Clutch Sticking upon inital gear selection

Joined
Jan 1, 2024
Messages
371
Country flag
Since nice weather in my part of the world has arrived, I've started my bike occasionally and have went to take it out on a coulple of very short rides close to home. After starting the bike and I initially go to shift from neutral into 1st gear, and I of course have the clutch lever fully pulled in, the bike lurches/jerks forward as if the clutch has not released and has stuck in the engaged position. It kills the bike. After restarting and going through the same procedure, starting the bike and shifting from neutral into first gear, the clutch, this time seems to have released as it should and you could shift into first gear, and release the clutch lever and ride off as normal. You could move away from a stop and ride and shift as usual. I went back about a week later to start and ride, and the same thing happened. The clutch seemed stuck initially, but upon restarting the clutch seemed to have freeed up and would operate as it should. I have replaced the clutch cable with a Venhil cable upon reviving this bike from sitting and believe is adjusted properly. When I start the bike and pull in the clutch lever in, it certainly feel like there is resistance there like it is moving/releasing the clutch. Would appreciate any input, suggestions, or advice on what I could check to solve this problem.
 
So you need to free the clutch before attempting to start the engine by pulling the clutch lever and operating the
kickstarter until the plates free off, a common practice with many British motorcycle clutches.
 
Do you free up your clutch before starting it, pull in the clutch lever and kick the kicker while in neutral a few times should free up the clutch plates, you will know when they are free then time to start the bike and putting it into gear with clutch lever in should be smooth without any jump at all.
What oil are you running in your primary case, if its a KS model then ATF-F is your best oil, if ES model then you have to use motor oil and maybe motor oil that is design for wet clutch, if your clutch plates have too much oil on them they will stick as well part of ownership is to clean your plates as part of general maintenance and major service when due.
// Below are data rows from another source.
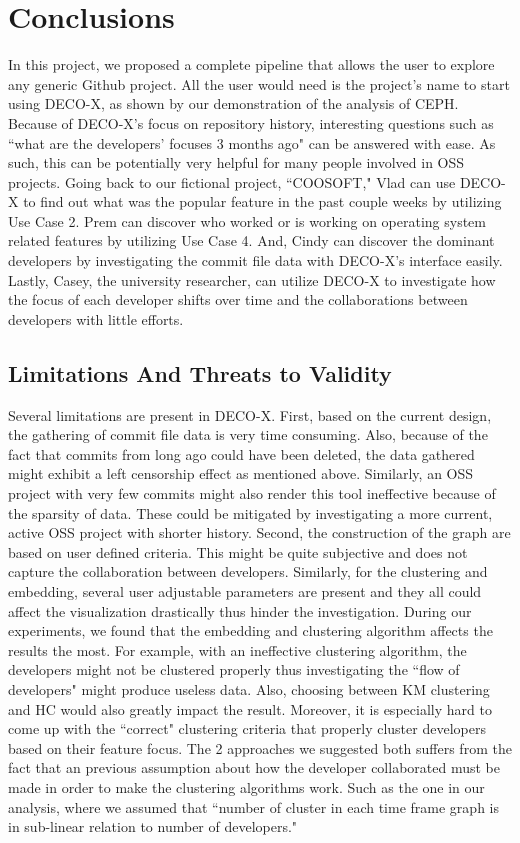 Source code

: \documentclass{article}
\begin{document}
\section{Conclusions}
In this project, we proposed a complete pipeline that allows the user to explore any generic Github project. All the user would need is the project's name to start using DECO-X, as shown by our demonstration of the analysis of CEPH. Because of DECO-X's focus on repository history, interesting questions such as ``what are the developers' focuses 3 months ago" can be answered with ease. As such, this can be potentially very helpful for many people involved in OSS projects. Going back to our fictional project, ``COOSOFT," Vlad can use DECO-X to find out what was the popular feature in the past couple weeks by utilizing Use Case 2. Prem can discover who worked or is working on operating system related features by utilizing Use Case 4. And, Cindy can discover the dominant developers by investigating the commit file data with DECO-X's interface easily. Lastly, Casey, the university researcher, can utilize DECO-X to investigate how the focus of each developer shifts over time and the collaborations between developers with little efforts.
\subsection{Limitations And Threats to Validity}
Several limitations are present in DECO-X. First, based on the current design, the gathering of commit file data is very time consuming. Also, because of the fact that commits from long ago could have been deleted, the data gathered might exhibit a left censorship effect as mentioned above. Similarly, an OSS project with very few commits might also render this tool ineffective because of the sparsity of data. These could be mitigated by investigating a more current, active OSS project with shorter history. Second, the construction of the graph are based on user defined criteria. This might be quite subjective and does not capture the collaboration between developers. Similarly, for the clustering and embedding, several user adjustable parameters are present and they all could affect the visualization drastically thus hinder the investigation. During our experiments, we found that the embedding and clustering algorithm affects the results the most. For example, with an ineffective clustering algorithm, the developers might not be clustered properly thus investigating the ``flow of developers" might produce useless data. Also, choosing between KM clustering and HC would also greatly impact the result. Moreover, it is especially hard to come up with the ``correct" clustering criteria that properly cluster developers based on their feature focus. The 2 approaches we suggested both suffers from the fact that an previous assumption about how the developer collaborated must be made in order to make the clustering algorithms work. Such as the one in our analysis, where we assumed that ``number of cluster in each time frame graph is in sub-linear relation to number of developers."
\end{document}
I been running ATF-F in my primary for a very long time, over 35+years and my clutch never sticks even after sitting for sometime and I never over fill the primary I run between 5-7 FLOZ in my primary for chain lube, I use a measuring cup for my primary and GB oil to the recommended level from the Norton bible (workshop manual), I have never had GB oil migrate to my primary doing it this way, GB oil migrating to the primary will cause the clutch plates to stick badly.

Ashley
 
Thanks guys for the suggestion on freeing up the clutch plates before starting. I had never heard of that and this is my first Brit bike. Will try it when I go to start it nest time.
 
Although I did not actually start the bike and try to ride off, I did go out to my shop and used the procedure you guys suggested. Pulled the clutch lever in and kicked it through a couple of times while the bike was just sitting there, and I could feel the resistance at the kickstart lever change as the clutch plates free off.
 
One time when I had the primary apart for something the only oil in the shop was Shell Rotella T4, 15W - 40. A diesel oil that, although I didn't know it at the time, meets the spec for wet clutches. Clutch has worked fine ever since and I have had the cover off several times since then for alternator or sprag issues and it gets that oil. It was a happy discovery. Clutch plates don't need to be kicked through anymore. MKIII
 
JimNH, Although I've never had the primary cover off, because I've never had the need to, at least so far, I might try changing the oil to see, if as you say, may solve the sticky clutch issue. I had heard about Shell Rotella long ago being a readily available and reasonably priced, wet-clutch compatible oil, compared to the higher priced (in general) bike specific oils. Have ran it in my daily rider old Gold Wing for a lot of years, and in some of my other wet-clutch bikes, as most modern bikes are. Don't know if any other members here may also have a Moto Guzzi. but I had one for a short time. It was a 2006 Breva V1100 sport. It was a not quite a crotch rocket but sporty bike. That thing ran a dry clutch and any time you had the clutch lever pulled in or sitting at idle that thing made sort of a scratchy, quite audible, annoying noise. I liked a lot of things about that bike, but that dry clutch, and the noise it made, wasn't one of them. Sold it after only having it about a year. Thinking about most bikes running a wet clutch seems so odd and opposite to someone like me who grew up working on cars and trucks where you were supposed to make every effort to keep oil, grease, and other contaminants off of all the clutch components to avoid slippage, and yet most bike clutches run in oil.
 
Last edited:
JimNH, Although I've never had the primary cover off, because I've never had the need to, at least so far, I might try changing the oil to see, if as you say, may solve the sticky clutch issue. I had heard about Shell Rotella long ago being a readily available and reasonably priced, wet-clutch compatible oil, compared to the higher priced (in general) bike specific oils. Have ran it in my daily rider old Gold Wing for a lot of years, and in some of my other wet-clutch bikes, as most modern bikes are. Don't know if any other members here may also have a Moto Guzzi. but I had one for a short time. It was a 2006 Breva V1100 sport. It was a not quite a crotch rocket but sporty bike. That thing ran a dry clutch and any time you had the clutch lever pulled in or sitting at idle that thing made sort of a scratchy, quite audible, annoying noise. I liked a lot of things about that bike, but that dry clutch, and the noise it made, wasn't one of them. Sold it after only having it about a year. Thinking about most bikes running a wet clutch seems so odd and opposite to someone like me who grew up working on cars and trucks where you were supposed to make every effort to keep oil, grease, and other contaminants off of all the clutch components to avoid slippage, and yet most bike clutches run in oil.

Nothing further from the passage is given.